● **TASK DETAILS**
Below are some entries. Repeat exactly the lines from the one with "align ='center'> <u>Document-Similarity</u> </h1>" through the one with "Method-2: TF-IDF Based", and only those.

(Dataset records)
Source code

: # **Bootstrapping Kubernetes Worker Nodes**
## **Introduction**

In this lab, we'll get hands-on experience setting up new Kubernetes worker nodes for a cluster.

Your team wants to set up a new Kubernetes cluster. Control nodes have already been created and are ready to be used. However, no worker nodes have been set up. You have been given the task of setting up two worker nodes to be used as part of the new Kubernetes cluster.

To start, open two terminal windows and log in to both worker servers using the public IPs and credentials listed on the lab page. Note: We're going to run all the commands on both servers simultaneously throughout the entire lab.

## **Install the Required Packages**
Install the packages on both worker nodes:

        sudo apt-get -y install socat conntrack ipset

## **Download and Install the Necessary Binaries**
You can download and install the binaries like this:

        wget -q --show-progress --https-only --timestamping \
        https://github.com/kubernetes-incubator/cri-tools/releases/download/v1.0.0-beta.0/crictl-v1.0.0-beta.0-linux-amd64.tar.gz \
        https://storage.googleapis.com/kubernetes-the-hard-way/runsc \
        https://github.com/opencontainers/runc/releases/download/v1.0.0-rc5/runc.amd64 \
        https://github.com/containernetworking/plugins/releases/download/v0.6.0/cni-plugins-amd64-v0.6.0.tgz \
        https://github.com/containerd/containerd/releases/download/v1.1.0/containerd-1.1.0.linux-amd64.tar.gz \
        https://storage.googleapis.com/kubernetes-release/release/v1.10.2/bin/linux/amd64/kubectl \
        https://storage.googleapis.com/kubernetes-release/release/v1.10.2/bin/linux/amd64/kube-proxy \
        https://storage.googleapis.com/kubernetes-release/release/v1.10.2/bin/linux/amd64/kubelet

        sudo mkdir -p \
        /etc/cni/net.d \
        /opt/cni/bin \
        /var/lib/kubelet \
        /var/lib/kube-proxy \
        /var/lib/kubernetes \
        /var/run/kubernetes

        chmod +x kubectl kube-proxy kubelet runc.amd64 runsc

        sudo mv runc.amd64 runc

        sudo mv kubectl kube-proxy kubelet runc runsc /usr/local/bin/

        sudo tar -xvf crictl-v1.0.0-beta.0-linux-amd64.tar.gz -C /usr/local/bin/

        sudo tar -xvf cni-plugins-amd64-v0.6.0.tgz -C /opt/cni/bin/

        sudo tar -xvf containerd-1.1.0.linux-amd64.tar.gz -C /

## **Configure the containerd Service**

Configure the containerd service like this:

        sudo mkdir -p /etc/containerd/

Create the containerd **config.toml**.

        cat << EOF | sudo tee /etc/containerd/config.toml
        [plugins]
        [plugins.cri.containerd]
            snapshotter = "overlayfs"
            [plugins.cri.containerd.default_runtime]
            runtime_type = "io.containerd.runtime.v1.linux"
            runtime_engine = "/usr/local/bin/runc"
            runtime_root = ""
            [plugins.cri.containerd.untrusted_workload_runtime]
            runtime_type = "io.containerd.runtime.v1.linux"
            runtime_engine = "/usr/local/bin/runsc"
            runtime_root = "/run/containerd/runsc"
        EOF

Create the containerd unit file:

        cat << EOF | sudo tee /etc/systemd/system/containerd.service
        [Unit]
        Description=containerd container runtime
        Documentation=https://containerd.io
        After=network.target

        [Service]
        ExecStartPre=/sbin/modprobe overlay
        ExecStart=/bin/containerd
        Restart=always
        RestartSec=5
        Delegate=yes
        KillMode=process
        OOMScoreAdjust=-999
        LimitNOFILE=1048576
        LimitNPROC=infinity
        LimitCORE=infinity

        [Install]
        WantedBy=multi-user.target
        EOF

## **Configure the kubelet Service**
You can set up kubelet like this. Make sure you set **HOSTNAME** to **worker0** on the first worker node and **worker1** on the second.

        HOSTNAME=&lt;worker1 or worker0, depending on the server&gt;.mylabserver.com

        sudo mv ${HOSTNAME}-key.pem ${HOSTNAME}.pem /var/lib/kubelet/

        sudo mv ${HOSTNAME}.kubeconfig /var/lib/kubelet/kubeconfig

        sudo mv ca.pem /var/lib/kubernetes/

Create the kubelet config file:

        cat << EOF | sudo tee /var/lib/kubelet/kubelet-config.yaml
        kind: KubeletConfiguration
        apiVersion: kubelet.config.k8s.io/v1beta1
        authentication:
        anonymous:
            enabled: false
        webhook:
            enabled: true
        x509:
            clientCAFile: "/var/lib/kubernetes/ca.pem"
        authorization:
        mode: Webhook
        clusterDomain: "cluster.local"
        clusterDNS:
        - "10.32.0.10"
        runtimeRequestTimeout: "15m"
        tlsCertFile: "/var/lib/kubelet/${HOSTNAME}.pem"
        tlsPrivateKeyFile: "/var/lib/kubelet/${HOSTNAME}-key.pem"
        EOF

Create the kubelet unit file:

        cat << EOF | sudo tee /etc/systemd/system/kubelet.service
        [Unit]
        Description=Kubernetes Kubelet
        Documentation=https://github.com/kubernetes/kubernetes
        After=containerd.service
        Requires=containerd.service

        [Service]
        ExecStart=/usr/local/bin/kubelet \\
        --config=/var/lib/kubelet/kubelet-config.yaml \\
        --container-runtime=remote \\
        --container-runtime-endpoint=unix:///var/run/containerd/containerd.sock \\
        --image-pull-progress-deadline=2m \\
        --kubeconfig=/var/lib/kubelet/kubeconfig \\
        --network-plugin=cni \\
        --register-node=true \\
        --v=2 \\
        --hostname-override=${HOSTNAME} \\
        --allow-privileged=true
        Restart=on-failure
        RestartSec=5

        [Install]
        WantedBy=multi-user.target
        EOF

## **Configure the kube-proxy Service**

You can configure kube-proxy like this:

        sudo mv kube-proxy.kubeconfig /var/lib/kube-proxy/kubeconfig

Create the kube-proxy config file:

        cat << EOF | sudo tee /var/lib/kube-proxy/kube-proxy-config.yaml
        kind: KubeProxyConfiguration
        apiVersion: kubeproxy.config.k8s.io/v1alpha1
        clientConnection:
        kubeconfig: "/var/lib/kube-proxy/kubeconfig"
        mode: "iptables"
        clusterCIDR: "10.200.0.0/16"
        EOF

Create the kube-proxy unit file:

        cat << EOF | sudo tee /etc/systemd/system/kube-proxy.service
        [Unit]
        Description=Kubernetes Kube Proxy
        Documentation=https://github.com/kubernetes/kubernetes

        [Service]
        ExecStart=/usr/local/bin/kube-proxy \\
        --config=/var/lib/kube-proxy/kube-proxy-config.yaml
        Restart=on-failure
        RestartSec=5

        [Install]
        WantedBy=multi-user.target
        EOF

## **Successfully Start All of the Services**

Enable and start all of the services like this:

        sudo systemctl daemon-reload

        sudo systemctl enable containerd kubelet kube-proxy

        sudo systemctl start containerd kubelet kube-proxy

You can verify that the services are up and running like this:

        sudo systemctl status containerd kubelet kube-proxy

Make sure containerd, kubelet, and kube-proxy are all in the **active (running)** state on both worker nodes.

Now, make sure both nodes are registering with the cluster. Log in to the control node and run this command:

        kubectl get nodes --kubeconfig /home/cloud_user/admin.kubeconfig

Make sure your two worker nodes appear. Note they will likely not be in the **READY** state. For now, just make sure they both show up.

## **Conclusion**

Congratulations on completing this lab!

---

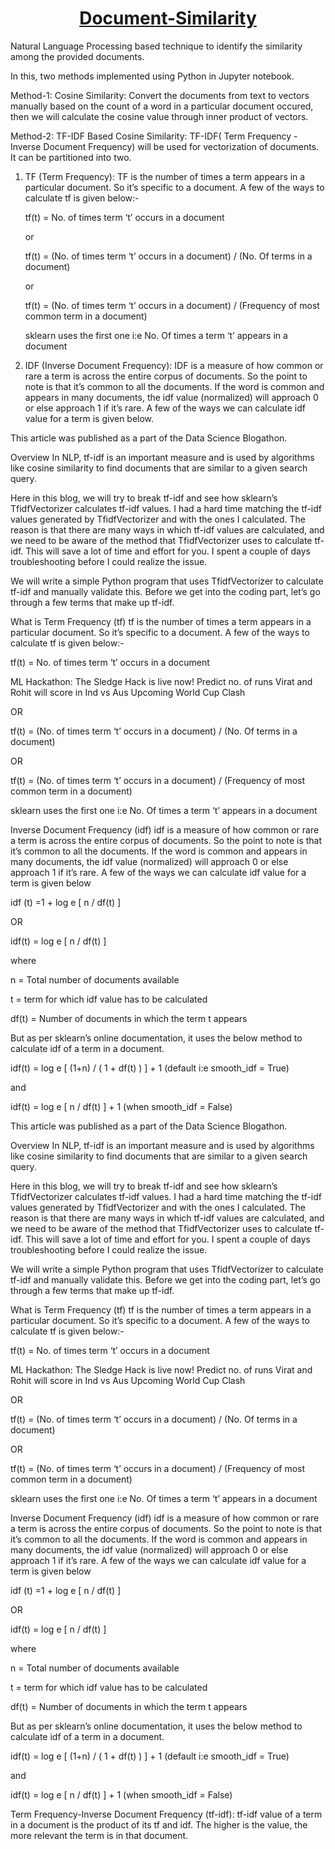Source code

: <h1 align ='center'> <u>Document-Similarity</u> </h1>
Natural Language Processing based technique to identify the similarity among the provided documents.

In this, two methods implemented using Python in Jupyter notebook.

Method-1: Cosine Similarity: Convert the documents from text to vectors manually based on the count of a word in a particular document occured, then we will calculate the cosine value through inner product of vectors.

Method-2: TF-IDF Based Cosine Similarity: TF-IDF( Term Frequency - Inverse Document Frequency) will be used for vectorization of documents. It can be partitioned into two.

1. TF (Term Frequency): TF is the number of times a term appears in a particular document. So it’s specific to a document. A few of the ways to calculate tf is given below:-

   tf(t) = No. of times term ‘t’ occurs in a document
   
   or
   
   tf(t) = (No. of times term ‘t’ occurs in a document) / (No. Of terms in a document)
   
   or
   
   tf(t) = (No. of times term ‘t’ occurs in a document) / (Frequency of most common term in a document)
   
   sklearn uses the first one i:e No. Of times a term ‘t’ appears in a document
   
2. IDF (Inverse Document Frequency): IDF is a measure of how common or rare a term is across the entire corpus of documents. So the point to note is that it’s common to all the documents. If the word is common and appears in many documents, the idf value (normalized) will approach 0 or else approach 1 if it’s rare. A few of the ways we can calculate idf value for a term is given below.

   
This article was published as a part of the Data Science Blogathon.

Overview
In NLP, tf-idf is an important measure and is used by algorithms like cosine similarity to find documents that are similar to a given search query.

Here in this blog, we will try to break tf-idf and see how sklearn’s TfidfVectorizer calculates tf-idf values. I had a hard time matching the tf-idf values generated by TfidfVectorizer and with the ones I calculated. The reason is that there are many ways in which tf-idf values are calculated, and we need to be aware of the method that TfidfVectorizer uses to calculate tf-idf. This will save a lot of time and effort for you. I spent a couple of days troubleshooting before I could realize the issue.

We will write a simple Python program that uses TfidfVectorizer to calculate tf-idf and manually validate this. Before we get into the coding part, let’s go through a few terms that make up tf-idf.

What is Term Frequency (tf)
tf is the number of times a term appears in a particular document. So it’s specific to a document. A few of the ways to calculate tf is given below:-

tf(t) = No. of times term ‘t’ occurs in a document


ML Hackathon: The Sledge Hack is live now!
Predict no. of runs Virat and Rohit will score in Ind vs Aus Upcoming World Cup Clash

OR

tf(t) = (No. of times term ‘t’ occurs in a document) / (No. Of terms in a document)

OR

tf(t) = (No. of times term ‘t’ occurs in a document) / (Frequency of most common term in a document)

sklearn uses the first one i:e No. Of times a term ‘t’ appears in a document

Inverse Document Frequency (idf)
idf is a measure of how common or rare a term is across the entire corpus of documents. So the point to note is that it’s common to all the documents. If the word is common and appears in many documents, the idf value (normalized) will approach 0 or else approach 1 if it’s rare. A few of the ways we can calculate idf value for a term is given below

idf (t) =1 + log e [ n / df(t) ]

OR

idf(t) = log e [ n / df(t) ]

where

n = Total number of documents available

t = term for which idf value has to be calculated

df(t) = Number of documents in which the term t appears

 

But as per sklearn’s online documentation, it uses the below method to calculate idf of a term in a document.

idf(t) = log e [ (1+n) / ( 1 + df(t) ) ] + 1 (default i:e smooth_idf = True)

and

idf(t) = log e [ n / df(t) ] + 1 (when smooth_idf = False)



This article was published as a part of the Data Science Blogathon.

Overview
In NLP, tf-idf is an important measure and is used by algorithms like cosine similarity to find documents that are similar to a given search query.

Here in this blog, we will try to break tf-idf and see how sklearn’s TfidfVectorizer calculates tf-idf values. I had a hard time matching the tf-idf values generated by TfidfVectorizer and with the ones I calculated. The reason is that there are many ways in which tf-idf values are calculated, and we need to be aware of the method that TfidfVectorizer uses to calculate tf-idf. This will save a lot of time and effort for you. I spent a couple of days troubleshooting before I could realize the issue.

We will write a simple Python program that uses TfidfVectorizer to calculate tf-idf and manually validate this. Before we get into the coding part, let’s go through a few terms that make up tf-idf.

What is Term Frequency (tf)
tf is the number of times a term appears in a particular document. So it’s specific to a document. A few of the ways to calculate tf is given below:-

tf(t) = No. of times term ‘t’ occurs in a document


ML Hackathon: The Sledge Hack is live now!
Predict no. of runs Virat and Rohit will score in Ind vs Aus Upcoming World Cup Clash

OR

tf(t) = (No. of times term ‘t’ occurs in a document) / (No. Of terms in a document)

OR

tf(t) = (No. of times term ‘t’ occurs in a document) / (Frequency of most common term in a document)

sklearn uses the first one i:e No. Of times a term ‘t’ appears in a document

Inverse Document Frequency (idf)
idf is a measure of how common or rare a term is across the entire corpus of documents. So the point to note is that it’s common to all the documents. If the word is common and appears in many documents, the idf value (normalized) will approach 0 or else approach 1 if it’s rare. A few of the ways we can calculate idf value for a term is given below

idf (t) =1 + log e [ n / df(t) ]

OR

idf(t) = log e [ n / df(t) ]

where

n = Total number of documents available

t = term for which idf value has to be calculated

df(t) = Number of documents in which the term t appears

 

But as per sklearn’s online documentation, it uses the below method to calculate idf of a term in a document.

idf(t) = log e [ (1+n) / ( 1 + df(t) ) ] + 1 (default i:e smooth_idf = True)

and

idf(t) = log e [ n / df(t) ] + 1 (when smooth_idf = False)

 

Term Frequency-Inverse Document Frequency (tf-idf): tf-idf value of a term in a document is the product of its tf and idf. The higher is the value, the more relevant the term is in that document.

● **SOLUTION**
: <h1 align ='center'> <u>Document-Similarity</u> </h1>
Natural Language Processing based technique to identify the similarity among the provided documents.

In this, two methods implemented using Python in Jupyter notebook.

Method-1: Cosine Similarity: Convert the documents from text to vectors manually based on the count of a word in a particular document occured, then we will calculate the cosine value through inner product of vectors.

Method-2: TF-IDF Based Cosine Similarity: TF-IDF( Term Frequency - Inverse Document Frequency) will be used for vectorization of documents. It can be partitioned into two.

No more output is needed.